I long for the trips we'd take, the 'good morning' texts and the expensive gifts you showered me with.

But, oh, how I forget the sickly sweetness laced in all of it. Because isn't wasn't a reality, it was a high that was a prefix to the lowest of lows.

Was it you who I miss calling me names, embarrassing me in front of your mates?

Was it you who I miss screaming so loud that your voice echoed through the house and broke at the highest note.

Was it you who I miss towering over my head, arms raised in the sky, ready to hit?

Yes, it was you. Yes, that was me. Silly me to forget those buried memories.

 

My sweet Shopaholics, if there's one thing I am sure of, it's that you'll never hear me say

'It's not you, it's me.'

It's in the Shopaholic by-laws that a true Shopaholic doesn't just respect herself, but is entirely respected, adored and appreciated by those lucky enough to be considered apart of her circle.

A person who truly knew your worth would never want to hear you say this phrase. It indicates a lack of mutual accountability, which a healthy relationship always involves. Dolls, when you begin to sacrifice your soul, who you are or your behaviour because you're hoping it will make theirs change, you're in love with the idea of them, not them. I knew I was in love with a fantasy when I not only used this phrase, but this phrase was being told to me by him.



Under his charm, he'd cast me as a devil.

So the devil's place I took.

The devil's place is where I stood.

The podium positioned high, but I?

Felt so small, cowering at the thought of it all.

Your mercifulness was all I pled until one day I bled. And bled. And bled.

Until all that was left was my final hope.

It was tied as the bait to your fishing rod... you know, the one that flung and strung and broke?

But when the crab went to bite, it couldn't, you see.

Because your lawful wedded wife wasn't enough, she couldn't be.

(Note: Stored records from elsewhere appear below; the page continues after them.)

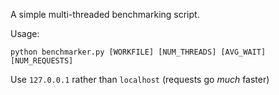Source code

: A simple multi-threaded benchmarking script.

Usage:
```
python benchmarker.py [WORKFILE] [NUM_THREADS] [AVG_WAIT] [NUM_REQUESTS]
```

Use `127.0.0.1` rather than `localhost` (requests go *much* faster)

That is the story of a girl who was irrevocably in love with a fantasy.

 

'I'll never let go, Jack.'


Like Rose, I wanted to hold your hand forever. But like Jack, you wouldn't hold onto mine anymore. You were so frozen in your ways, broken promises and devastating lies that with every icicle you cast, I was impaled with the fear that you'd let go. These icicles left me wounded and lost and hopeless and black and blue. The fear of you letting go was so great, monumental and strong because you were my Jack, my sanctuary, my safety net and my everything. When I lived with you, though, I lived in a house with a ghost... Your heart, soul and mind abandoned me long before your hand. Shopaholics, we cannot love intangible people because people themselves are tangible beings. When I refer to intangible people, I speak of those who threaten that they'll leave unless x,y,z,b,c,a occurs, those who are often away when we need or want them, those who spend their time with you arguing, antagonising, name-calling, belittling or those who only use you when they're in need, lonely or bothered until you feel soaked up like a sponge, wrung out like a cloth and dried like a prune.


 

I like imagining, Dolls, and it's okay if you like imagining too. It's okay to gaze out a window for a moment too long, to imagine yourself rich, to imagine yourself poor, to think of a life in another world or to picture yourself in a romance novel. But never, Dolls, is it okay to be in love with the imaginary version of someone. Because that is not love... that is an idea.